YOUR ASSIGNMENT — All lines in the entries below that hold "function" make up the answer.

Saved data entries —
Start of Block

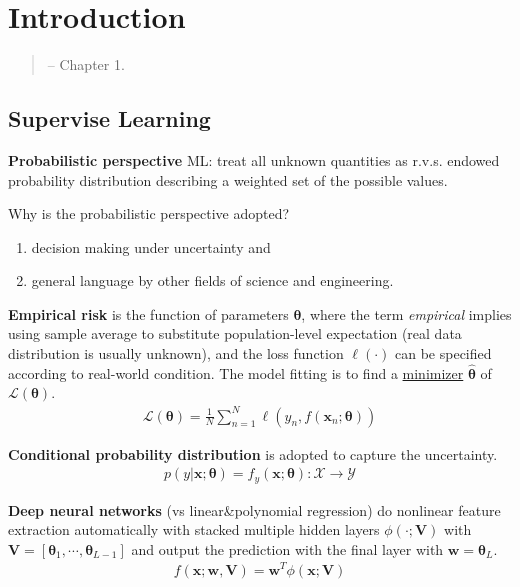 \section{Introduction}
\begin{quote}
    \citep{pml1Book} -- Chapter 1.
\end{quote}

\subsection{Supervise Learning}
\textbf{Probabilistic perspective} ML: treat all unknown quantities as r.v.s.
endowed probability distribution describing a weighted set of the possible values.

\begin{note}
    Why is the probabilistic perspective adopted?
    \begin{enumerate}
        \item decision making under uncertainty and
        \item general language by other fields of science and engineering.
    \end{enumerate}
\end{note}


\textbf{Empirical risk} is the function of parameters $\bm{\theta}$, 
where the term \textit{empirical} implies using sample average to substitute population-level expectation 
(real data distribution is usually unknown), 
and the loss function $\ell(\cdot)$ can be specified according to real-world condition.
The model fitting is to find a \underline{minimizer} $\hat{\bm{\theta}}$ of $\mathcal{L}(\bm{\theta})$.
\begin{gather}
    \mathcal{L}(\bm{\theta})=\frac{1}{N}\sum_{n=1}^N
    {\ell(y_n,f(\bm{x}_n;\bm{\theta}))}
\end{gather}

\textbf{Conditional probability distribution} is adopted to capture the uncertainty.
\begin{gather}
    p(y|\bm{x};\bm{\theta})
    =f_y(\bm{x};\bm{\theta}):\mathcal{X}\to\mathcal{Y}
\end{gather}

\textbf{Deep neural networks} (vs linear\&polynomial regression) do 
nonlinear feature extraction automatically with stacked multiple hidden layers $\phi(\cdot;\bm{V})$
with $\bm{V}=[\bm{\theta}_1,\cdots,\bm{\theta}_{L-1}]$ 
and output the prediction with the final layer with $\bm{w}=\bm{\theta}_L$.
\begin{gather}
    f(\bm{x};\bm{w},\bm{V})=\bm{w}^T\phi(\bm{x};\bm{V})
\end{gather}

End of Block
Start of Block

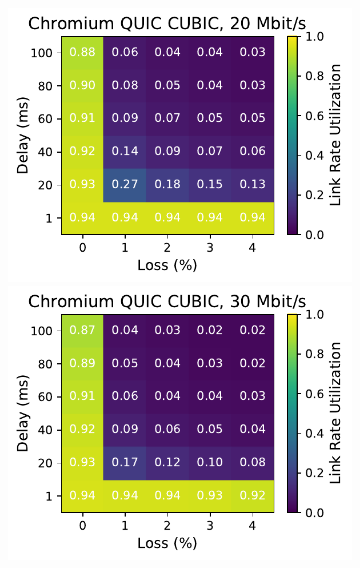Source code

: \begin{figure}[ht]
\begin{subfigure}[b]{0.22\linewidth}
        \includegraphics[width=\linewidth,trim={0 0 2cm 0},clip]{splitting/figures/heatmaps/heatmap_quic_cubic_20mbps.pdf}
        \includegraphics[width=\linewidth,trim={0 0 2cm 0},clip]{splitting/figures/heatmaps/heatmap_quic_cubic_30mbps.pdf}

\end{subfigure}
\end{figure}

End of Block
Start of Block

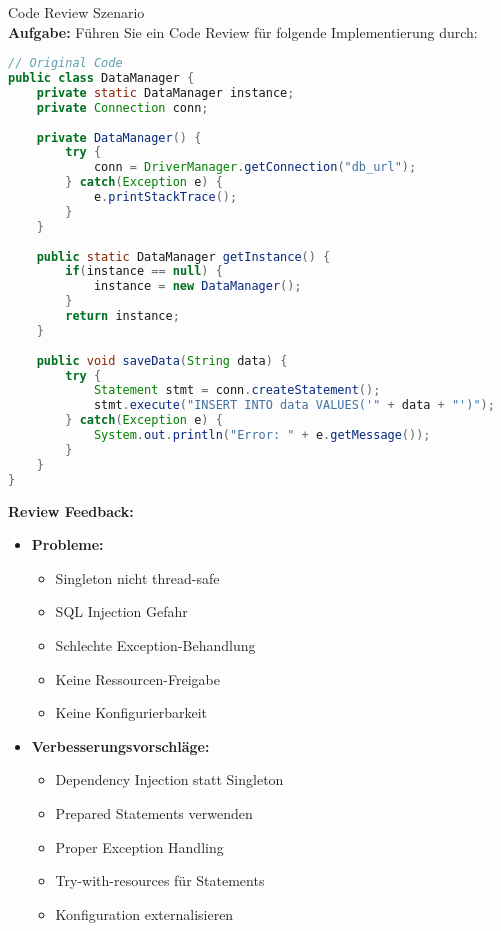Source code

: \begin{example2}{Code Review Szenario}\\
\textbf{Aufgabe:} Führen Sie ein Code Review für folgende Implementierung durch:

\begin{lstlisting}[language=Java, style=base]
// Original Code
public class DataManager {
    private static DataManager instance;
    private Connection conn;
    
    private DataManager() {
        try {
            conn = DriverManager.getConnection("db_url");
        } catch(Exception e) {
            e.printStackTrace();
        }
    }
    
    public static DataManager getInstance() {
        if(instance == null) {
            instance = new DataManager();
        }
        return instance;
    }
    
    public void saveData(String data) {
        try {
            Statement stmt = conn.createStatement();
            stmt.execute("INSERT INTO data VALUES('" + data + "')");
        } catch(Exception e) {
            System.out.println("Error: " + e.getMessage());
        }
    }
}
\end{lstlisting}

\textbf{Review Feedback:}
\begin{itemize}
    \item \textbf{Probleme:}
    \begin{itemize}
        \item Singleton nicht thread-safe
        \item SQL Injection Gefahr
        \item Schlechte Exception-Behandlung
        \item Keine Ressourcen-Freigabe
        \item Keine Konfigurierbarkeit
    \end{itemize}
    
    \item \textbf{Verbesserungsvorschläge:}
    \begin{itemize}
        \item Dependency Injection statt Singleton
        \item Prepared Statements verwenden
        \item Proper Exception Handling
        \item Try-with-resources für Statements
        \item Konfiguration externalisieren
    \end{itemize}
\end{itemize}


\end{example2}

End of Block

WRITTEN REPLY —
\textbf{Empirical risk} is the function of parameters $\bm{\theta}$, 
and the loss function $\ell(\cdot)$ can be specified according to real-world condition.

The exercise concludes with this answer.